* What to produce
Read the entries below and pull out each line with the string "YAML".

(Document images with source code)
# # # # # # #
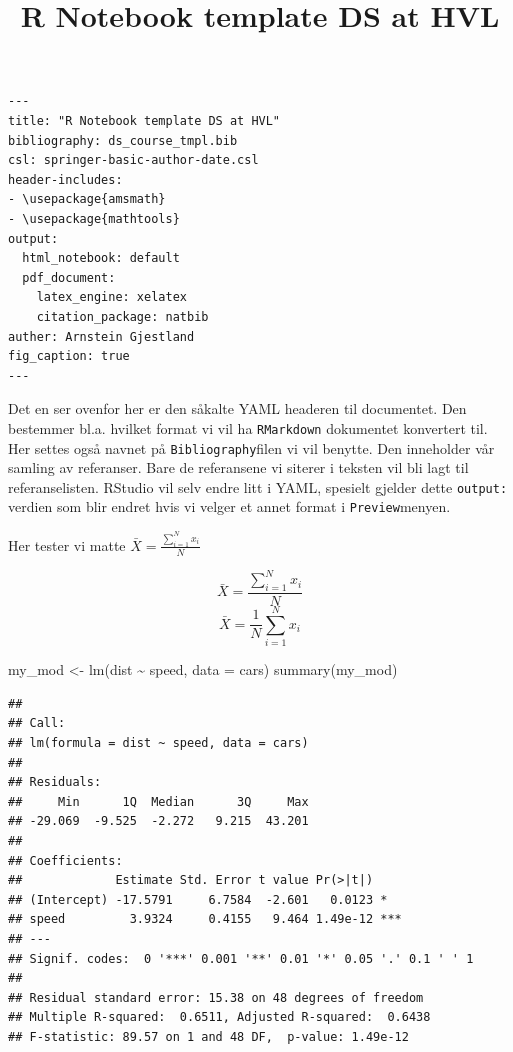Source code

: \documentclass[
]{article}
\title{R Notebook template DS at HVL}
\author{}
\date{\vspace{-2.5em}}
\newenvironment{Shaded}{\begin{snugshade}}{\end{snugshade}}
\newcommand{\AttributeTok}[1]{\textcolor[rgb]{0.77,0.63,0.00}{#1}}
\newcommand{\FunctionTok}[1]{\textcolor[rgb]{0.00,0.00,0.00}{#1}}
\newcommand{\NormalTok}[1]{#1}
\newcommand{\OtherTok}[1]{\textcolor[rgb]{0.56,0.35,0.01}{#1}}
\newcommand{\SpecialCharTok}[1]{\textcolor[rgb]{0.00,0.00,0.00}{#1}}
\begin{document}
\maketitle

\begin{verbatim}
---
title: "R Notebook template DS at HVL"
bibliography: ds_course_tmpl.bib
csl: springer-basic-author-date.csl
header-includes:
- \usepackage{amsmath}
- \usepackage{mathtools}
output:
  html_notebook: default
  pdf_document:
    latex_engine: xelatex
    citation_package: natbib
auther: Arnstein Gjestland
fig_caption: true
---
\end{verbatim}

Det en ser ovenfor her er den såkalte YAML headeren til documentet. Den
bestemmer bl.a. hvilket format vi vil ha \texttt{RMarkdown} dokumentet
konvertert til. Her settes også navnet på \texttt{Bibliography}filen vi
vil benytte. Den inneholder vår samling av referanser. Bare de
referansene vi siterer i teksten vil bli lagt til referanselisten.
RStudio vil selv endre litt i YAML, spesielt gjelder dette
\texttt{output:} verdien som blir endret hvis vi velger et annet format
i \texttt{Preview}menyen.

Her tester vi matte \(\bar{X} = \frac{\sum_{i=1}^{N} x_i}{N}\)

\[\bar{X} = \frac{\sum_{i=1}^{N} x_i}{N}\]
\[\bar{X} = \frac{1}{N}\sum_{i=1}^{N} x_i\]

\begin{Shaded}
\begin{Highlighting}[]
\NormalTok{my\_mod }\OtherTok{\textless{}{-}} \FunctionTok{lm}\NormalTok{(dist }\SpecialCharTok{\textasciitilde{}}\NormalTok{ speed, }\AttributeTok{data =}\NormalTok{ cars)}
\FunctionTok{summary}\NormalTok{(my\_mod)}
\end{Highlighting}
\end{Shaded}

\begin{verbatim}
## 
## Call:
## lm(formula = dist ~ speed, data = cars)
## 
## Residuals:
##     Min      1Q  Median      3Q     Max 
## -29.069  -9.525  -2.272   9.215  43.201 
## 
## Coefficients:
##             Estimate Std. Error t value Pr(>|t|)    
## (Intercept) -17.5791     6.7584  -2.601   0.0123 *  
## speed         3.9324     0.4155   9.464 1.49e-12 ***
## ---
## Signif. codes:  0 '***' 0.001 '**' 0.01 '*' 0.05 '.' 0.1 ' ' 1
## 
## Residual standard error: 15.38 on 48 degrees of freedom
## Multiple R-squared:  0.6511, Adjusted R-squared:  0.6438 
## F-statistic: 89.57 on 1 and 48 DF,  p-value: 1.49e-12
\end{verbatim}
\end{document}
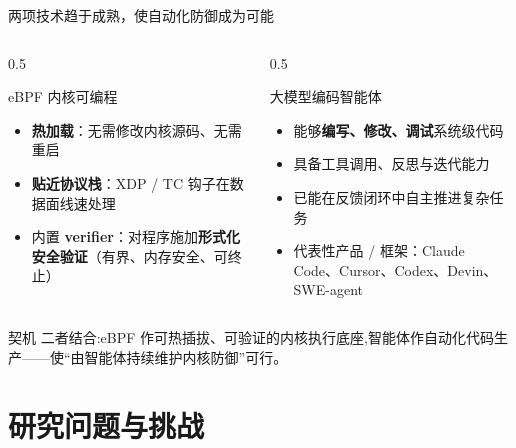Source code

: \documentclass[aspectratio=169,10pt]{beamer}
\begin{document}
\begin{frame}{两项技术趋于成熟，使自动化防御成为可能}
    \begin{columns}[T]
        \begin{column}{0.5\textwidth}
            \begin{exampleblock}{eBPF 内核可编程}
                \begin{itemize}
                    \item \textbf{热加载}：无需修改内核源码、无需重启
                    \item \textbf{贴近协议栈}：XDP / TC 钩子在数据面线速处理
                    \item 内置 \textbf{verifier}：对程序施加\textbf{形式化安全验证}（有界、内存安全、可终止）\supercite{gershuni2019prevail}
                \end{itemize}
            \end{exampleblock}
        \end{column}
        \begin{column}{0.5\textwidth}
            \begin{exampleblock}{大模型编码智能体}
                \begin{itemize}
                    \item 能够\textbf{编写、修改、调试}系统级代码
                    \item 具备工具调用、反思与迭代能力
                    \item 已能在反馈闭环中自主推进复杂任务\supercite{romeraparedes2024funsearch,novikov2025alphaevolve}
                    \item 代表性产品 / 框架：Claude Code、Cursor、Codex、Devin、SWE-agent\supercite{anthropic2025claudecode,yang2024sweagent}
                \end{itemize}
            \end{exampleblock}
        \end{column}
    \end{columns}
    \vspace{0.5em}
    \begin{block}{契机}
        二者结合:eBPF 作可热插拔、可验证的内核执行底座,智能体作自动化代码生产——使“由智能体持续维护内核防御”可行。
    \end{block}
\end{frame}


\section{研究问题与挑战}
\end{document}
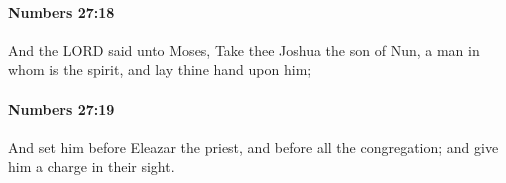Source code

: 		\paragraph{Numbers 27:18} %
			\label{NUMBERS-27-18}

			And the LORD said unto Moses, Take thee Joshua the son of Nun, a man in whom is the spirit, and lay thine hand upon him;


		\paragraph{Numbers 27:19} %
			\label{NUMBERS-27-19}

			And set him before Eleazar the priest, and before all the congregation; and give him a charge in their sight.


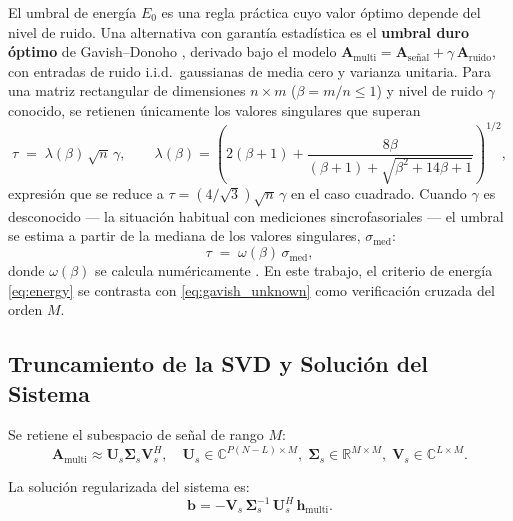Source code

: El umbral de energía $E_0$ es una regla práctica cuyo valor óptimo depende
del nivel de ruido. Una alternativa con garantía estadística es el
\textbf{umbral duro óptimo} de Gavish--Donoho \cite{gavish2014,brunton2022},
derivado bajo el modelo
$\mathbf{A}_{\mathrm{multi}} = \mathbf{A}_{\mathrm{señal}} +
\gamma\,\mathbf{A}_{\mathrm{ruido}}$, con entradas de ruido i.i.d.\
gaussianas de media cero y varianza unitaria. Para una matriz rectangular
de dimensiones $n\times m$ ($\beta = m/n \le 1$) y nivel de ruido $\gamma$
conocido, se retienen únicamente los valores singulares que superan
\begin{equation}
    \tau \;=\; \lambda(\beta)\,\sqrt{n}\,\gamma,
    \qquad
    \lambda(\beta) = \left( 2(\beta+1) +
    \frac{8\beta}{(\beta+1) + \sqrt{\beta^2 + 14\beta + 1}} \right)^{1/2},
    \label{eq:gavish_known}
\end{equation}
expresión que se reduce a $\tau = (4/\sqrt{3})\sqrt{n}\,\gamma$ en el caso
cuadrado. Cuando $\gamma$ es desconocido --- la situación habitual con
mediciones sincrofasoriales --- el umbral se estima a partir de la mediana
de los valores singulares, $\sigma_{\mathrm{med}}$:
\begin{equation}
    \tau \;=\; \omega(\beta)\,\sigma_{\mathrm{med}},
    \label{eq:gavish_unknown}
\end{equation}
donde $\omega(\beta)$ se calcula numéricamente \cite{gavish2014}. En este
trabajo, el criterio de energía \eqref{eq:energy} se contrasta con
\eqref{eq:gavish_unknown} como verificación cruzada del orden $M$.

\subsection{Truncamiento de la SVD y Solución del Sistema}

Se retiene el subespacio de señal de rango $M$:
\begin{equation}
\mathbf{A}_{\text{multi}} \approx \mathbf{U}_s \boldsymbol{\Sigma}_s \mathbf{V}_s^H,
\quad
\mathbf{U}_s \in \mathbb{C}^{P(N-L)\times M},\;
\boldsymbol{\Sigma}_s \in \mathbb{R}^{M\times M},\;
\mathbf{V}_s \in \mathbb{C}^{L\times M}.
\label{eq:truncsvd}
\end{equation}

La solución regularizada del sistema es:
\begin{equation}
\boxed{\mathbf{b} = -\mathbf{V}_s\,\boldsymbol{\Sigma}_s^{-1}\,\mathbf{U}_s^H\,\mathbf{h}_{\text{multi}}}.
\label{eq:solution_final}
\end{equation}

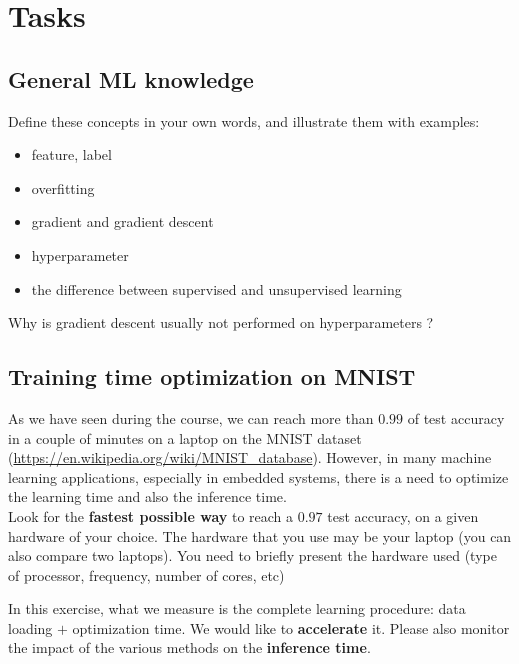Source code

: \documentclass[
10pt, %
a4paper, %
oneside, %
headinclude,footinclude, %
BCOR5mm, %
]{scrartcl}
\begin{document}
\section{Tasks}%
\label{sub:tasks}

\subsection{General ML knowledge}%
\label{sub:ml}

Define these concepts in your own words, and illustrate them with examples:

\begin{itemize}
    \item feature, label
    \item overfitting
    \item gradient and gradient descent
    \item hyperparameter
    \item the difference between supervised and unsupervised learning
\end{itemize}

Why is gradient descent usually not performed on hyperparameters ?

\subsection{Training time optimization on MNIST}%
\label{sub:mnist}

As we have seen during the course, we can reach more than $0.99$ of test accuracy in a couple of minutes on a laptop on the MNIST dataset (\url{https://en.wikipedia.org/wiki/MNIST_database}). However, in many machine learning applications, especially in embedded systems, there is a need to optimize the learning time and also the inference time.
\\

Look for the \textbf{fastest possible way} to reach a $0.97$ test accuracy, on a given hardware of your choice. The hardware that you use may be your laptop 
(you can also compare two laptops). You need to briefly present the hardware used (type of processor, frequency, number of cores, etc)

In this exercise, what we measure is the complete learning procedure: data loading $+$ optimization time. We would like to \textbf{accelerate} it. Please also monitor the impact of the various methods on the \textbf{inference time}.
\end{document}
# # # # # # #
* Response box
Det en ser ovenfor her er den såkalte YAML headeren til documentet. Den
RStudio vil selv endre litt i YAML, spesielt gjelder dette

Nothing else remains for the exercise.